[Task description]
Copy exactly, please, each line of the data below until the line that contains "de reservas automáticas</span><span" has been copied, beginning at the top.

[Source material]
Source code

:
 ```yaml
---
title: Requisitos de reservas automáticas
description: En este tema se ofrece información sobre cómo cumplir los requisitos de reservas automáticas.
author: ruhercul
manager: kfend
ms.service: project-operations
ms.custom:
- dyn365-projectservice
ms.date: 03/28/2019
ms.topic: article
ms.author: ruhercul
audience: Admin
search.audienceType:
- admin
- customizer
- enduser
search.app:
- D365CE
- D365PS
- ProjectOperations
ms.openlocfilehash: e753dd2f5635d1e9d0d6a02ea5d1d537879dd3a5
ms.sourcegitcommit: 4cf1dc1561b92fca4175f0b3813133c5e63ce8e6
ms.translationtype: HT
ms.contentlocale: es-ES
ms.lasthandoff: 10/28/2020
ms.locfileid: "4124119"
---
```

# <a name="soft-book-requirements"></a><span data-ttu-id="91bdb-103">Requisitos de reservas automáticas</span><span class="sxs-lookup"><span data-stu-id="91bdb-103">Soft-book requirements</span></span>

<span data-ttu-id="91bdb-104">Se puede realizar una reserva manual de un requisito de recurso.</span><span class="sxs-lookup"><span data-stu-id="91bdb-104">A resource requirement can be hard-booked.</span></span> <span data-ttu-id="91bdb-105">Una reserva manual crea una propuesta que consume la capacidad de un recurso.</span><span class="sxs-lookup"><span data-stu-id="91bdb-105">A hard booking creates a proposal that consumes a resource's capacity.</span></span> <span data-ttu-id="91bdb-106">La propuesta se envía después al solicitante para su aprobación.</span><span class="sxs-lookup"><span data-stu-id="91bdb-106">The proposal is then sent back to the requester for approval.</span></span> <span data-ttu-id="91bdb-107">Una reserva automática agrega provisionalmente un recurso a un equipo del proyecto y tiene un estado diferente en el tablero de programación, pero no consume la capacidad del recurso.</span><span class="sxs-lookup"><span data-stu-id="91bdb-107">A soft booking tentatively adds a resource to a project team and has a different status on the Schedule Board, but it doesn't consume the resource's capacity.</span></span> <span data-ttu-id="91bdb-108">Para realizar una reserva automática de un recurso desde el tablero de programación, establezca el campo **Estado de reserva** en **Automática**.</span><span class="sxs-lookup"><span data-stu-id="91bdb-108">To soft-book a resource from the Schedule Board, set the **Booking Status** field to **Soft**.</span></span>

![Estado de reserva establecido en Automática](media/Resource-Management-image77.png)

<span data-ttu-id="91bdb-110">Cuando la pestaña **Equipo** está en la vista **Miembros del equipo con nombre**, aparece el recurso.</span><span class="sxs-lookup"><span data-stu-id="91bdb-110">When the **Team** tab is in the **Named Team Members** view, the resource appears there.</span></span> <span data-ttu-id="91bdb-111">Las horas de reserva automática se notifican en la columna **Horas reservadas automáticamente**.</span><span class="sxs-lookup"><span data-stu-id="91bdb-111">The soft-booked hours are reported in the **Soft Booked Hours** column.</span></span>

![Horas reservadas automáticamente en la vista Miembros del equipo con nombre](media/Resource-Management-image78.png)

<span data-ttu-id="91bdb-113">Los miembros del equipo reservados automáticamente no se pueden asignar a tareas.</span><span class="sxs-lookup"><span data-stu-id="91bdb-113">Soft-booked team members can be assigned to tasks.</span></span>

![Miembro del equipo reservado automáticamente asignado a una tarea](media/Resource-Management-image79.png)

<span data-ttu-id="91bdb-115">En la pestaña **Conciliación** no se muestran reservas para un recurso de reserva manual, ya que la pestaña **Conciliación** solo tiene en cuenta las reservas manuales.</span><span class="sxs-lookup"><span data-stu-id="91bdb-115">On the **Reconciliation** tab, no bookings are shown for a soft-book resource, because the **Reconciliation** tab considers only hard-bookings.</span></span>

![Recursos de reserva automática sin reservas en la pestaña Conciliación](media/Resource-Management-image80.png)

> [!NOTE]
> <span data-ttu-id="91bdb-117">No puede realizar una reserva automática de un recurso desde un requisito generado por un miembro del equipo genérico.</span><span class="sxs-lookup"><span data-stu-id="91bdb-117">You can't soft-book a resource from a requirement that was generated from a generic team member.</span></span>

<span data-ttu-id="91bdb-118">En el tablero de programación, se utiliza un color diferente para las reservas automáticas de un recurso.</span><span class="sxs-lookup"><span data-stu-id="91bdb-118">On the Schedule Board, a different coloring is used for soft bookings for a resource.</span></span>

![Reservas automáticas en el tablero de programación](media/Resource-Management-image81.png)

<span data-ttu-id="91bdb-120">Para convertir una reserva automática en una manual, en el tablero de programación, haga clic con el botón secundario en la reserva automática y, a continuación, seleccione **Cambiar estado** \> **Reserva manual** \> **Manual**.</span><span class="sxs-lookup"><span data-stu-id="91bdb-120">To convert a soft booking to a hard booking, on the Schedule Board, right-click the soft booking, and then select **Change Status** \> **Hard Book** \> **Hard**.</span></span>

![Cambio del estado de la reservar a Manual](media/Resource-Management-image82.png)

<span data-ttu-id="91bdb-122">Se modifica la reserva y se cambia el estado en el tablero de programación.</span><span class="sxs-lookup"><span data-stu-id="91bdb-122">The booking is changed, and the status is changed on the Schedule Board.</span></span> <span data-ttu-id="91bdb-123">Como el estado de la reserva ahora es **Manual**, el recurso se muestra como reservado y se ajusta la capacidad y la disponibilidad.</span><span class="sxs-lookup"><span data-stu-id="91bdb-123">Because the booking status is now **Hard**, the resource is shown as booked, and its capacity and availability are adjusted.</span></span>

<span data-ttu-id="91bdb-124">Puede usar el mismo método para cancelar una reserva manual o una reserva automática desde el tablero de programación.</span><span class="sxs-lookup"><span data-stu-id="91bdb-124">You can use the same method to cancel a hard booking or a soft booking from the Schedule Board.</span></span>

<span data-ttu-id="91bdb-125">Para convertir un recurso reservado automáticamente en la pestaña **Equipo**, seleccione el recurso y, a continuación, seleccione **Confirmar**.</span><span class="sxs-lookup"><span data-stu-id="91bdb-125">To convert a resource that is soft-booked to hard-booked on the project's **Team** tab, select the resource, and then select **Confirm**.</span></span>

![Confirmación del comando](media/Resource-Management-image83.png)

[Task result]
Source code

:
 ```yaml
---
title: Requisitos de reservas automáticas
description: En este tema se ofrece información sobre cómo cumplir los requisitos de reservas automáticas.
author: ruhercul
manager: kfend
ms.service: project-operations
ms.custom:
- dyn365-projectservice
ms.date: 03/28/2019
ms.topic: article
ms.author: ruhercul
audience: Admin
search.audienceType:
- admin
- customizer
- enduser
search.app:
- D365CE
- D365PS
- ProjectOperations
ms.openlocfilehash: e753dd2f5635d1e9d0d6a02ea5d1d537879dd3a5
ms.sourcegitcommit: 4cf1dc1561b92fca4175f0b3813133c5e63ce8e6
ms.translationtype: HT
ms.contentlocale: es-ES
ms.lasthandoff: 10/28/2020
ms.locfileid: "4124119"
---
```

# <a name="soft-book-requirements"></a><span data-ttu-id="91bdb-103">Requisitos de reservas automáticas</span><span class="sxs-lookup"><span data-stu-id="91bdb-103">Soft-book requirements</span></span>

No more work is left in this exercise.